Doch so klar steht es nur in der Lutherbibel, denn das Wort «allein» (sola) hat Luther selbst ergänzt, wie er auch zugibt. Im griechischen Text finden wir es nicht und auch nicht in der Zürcher Bibel.

Ausserdem bestreitet Jakobus nicht, dass die Grundlage des christlichen Lebens der Glaube ist. Doch es muss sich um einen tätigen Glauben handeln. Denn ein rein abstrakter Glaube bewirkt nichts. Zu so einem Glauben bemerkt Jakobus sogar ganz scharf:

Du glaubst: Es gibt nur einen Gott. Damit hast du Recht; das glauben auch die Dämonen und sie zittern. (Jak 2,19)

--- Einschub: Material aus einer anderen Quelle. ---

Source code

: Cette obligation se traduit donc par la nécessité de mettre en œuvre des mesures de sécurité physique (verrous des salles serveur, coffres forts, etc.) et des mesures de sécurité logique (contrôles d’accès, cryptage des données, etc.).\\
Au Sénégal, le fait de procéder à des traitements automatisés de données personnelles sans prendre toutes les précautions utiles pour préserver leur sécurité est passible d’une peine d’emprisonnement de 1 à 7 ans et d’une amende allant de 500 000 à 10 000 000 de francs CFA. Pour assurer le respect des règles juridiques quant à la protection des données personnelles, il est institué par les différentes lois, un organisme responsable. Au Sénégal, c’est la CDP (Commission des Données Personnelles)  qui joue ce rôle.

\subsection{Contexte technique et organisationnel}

Ein Glaube, der nur im Kopf existiert, ist ein toter Glaube. Dieser Glaube verändert nicht das Leben und das Leben solcher Leute trägt dann weiter die bösen Früchte des alten unerlösten Menschen und ihre Gebete werden nicht erhört, wie es Jakobus in unserem Abschnitt schildert, wo er zu diesen Brüdern und Schwestern sagt:

Ihr begehrt und habt doch nicht, ihr geht über Leichen und giert und könnt doch nicht erlangen, ihr kämpft und führt heftige Auseinandersetzungen. Ihr habt nichts, weil ihr nicht bittet. Bittet ihr aber, so empfangt ihr nichts, weil ihr verkehrt bittet: Ihr bittet, um euren Begierden Befriedigung zu verschaffen. (Jak 4,2–3)

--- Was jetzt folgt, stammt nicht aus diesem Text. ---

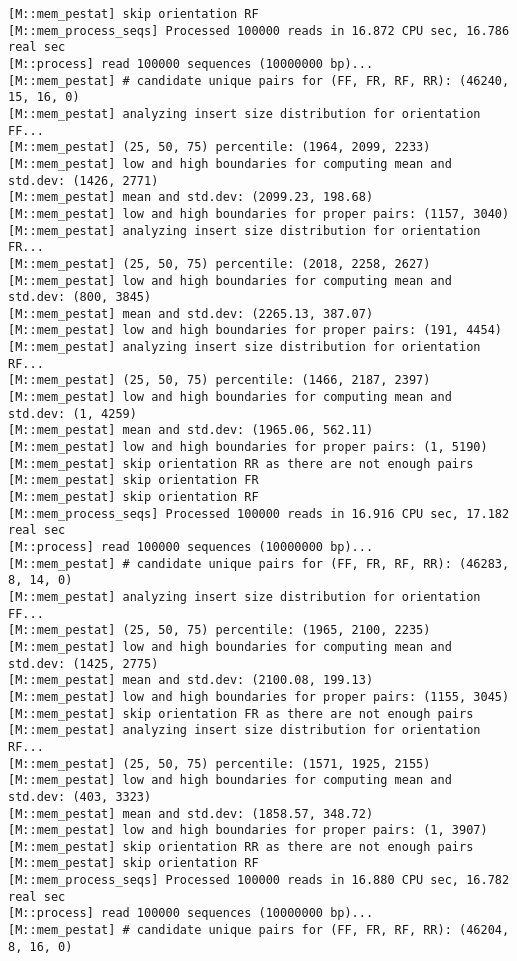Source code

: \begin{lstlisting}
[M::mem_pestat] skip orientation RF
[M::mem_process_seqs] Processed 100000 reads in 16.872 CPU sec, 16.786 real sec
[M::process] read 100000 sequences (10000000 bp)...
[M::mem_pestat] # candidate unique pairs for (FF, FR, RF, RR): (46240, 15, 16, 0)
[M::mem_pestat] analyzing insert size distribution for orientation FF...
[M::mem_pestat] (25, 50, 75) percentile: (1964, 2099, 2233)
[M::mem_pestat] low and high boundaries for computing mean and std.dev: (1426, 2771)
[M::mem_pestat] mean and std.dev: (2099.23, 198.68)
[M::mem_pestat] low and high boundaries for proper pairs: (1157, 3040)
[M::mem_pestat] analyzing insert size distribution for orientation FR...
[M::mem_pestat] (25, 50, 75) percentile: (2018, 2258, 2627)
[M::mem_pestat] low and high boundaries for computing mean and std.dev: (800, 3845)
[M::mem_pestat] mean and std.dev: (2265.13, 387.07)
[M::mem_pestat] low and high boundaries for proper pairs: (191, 4454)
[M::mem_pestat] analyzing insert size distribution for orientation RF...
[M::mem_pestat] (25, 50, 75) percentile: (1466, 2187, 2397)
[M::mem_pestat] low and high boundaries for computing mean and std.dev: (1, 4259)
[M::mem_pestat] mean and std.dev: (1965.06, 562.11)
[M::mem_pestat] low and high boundaries for proper pairs: (1, 5190)
[M::mem_pestat] skip orientation RR as there are not enough pairs
[M::mem_pestat] skip orientation FR
[M::mem_pestat] skip orientation RF
[M::mem_process_seqs] Processed 100000 reads in 16.916 CPU sec, 17.182 real sec
[M::process] read 100000 sequences (10000000 bp)...
[M::mem_pestat] # candidate unique pairs for (FF, FR, RF, RR): (46283, 8, 14, 0)
[M::mem_pestat] analyzing insert size distribution for orientation FF...
[M::mem_pestat] (25, 50, 75) percentile: (1965, 2100, 2235)
[M::mem_pestat] low and high boundaries for computing mean and std.dev: (1425, 2775)
[M::mem_pestat] mean and std.dev: (2100.08, 199.13)
[M::mem_pestat] low and high boundaries for proper pairs: (1155, 3045)
[M::mem_pestat] skip orientation FR as there are not enough pairs
[M::mem_pestat] analyzing insert size distribution for orientation RF...
[M::mem_pestat] (25, 50, 75) percentile: (1571, 1925, 2155)
[M::mem_pestat] low and high boundaries for computing mean and std.dev: (403, 3323)
[M::mem_pestat] mean and std.dev: (1858.57, 348.72)
[M::mem_pestat] low and high boundaries for proper pairs: (1, 3907)
[M::mem_pestat] skip orientation RR as there are not enough pairs
[M::mem_pestat] skip orientation RF
[M::mem_process_seqs] Processed 100000 reads in 16.880 CPU sec, 16.782 real sec
[M::process] read 100000 sequences (10000000 bp)...
[M::mem_pestat] # candidate unique pairs for (FF, FR, RF, RR): (46204, 8, 16, 0)

\end{lstlisting}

Solche Menschen sind gespalten, denn in ihrem Innersten herrscht ein Kampf zwischen dem Kopf und dem Herzen: Der Kopf meint richtig zu glauben und weise zu sein, doch das Herz ist nicht dabei. Jakobus sagt, solche Menschen haben «zwei Seelen» und sind unbeständig auf all ihren Wegen (Jak 1,8). Sie können gar nicht glauben: Sie zweifeln, denn sie sind in ihrem Innersten verzweifelt. Sie gleichen «einer Meereswoge, die vom Wind hin und her getrieben wird. Ein solcher Mensch bilde sich nicht ein, dass er vom Herrn etwas erhalten wird» (Jak 1,6–7), sagt Jakobus. Der Glaube solcher Menschen ist also definitiv nicht der Glaube, über den Jesus sagt, er könne Berge versetzten (Mk 11,23).

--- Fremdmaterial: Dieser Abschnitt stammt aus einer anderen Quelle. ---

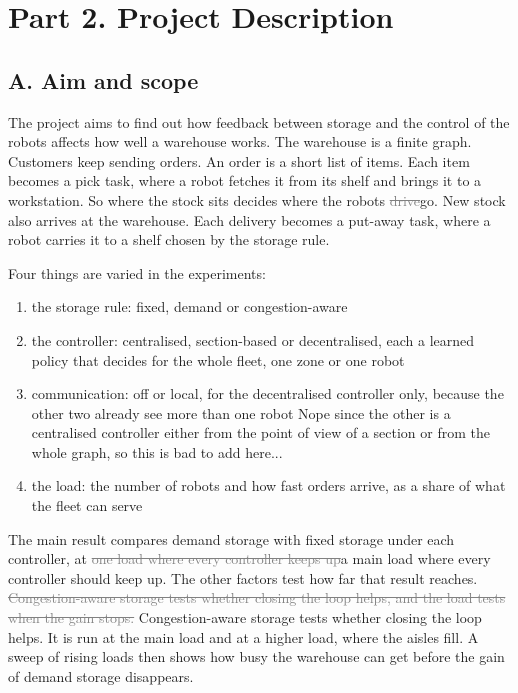 \documentclass[11pt,a4paper]{article}
\newcommand{\new}[1]{\textcolor{newc}{#1}}
\newcommand{\old}[1]{\textcolor{gray}{\sout{#1}}}
\begin{document}
\section*{Part 2. Project Description}

\subsection*{A. Aim and scope}

The project aims to find out how feedback between storage and the control of the robots affects how
well a warehouse works. The warehouse is a finite graph. Customers keep sending orders. An order is a
short list of items. Each item becomes a pick task, where a robot fetches it from its shelf and brings
it to a workstation. So where the stock sits decides where the robots \old{drive}\new{go}. New stock
also arrives at the warehouse. Each delivery becomes a put-away task, where a robot carries it to a
shelf chosen by the storage rule.

Four things are varied in the experiments:
\begin{enumerate}[leftmargin=2em]
  \item the storage rule: fixed, demand or congestion-aware
  \item the controller: centralised, section-based or decentralised, each a learned policy that
    decides for the whole fleet, one zone or one robot
  \item communication: off or local, for the decentralised controller only\new{, because the other
    two already see more than one robot} Nope since the other is a centralised controller either from the point of view of a section or from the whole graph, so this is bad to add here... 
  \item the load: the number of robots and how fast orders arrive, as a share of what the fleet can
    serve
\end{enumerate}

The main result compares demand storage with fixed storage under each controller, at \old{one load
where every controller keeps up}\new{a main load where every controller should keep up}. The other
factors test how far that result reaches. \old{Congestion-aware storage tests whether closing the
loop helps, and the load tests when the gain stops.} \new{Congestion-aware storage tests whether
closing the loop helps. It is run at the main load and at a higher load, where the aisles fill. A
sweep of rising loads then shows how busy the warehouse can get before the gain of demand storage
disappears.}
\end{document}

Doch wie sieht der Glaube aus, der Berge versetzten kann? Und wie entsteht dieser Glaube, der das Leben zum Guten verändert? Für die Antwort verlassen wir kurz das Neue Testament und wenden uns dem koptischen Thomasevangelium zu. Dort wird als Logion 48 folgender Spruch Jesu überliefert, der diese Frage sehr schön beantwortet:

Jesus spricht: «Wenn zwei miteinander Frieden schliessen in ein und demselben Hause, (dann) werden sie zum Berg sagen: ‹Hebe dich weg›, und er wird sich wegheben.» (Logion 48)

Hier wird in einem einzigen Spruch etwas sehr Wichtiges zusammengefasst, was Jesus im Neuen Testament an verschiedenen Stellen sagt (vgl. Mk 11,23-24 par): Das Fundament des christlichen Glaubens ist der Frieden, und zwar sowohl der innere als auch der äussere, denn dieses Wort Jesu muss man auf zwei Ebenen verstehen. Auf der ersten Ebene handelt es sich um den inneren Frieden: Das Haus sind wir und der Frieden herrscht in unserem Innersten, wenn der Kopf und das Herz eins sind, wenn sie sich nicht mehr in einem Konflikt befinden, sondern eine Einheit bilden. Dieser innere Frieden ist für den persönlichen Glauben fundamental. Auf der zweiten Ebene handelt es sich um einen Frieden zwischen Menschen, die im gleichen Hause wohnen, sei es die Familie, die Kirche oder das Land. Denn nur dann können sie mit ihrem Gebet etwas bewirken, wie es Jesus im Matthäusevangelium sagt, wo es heisst:

Weiter sage ich euch: Was auch immer zwei von euch auf Erden einmütig erbitten, werden sie von meinem himmlischen Vater erhalten. Denn wo zwei oder drei in meinem Namen versammelt sind, da bin ich mitten unter ihnen. (Mt 18,19–20)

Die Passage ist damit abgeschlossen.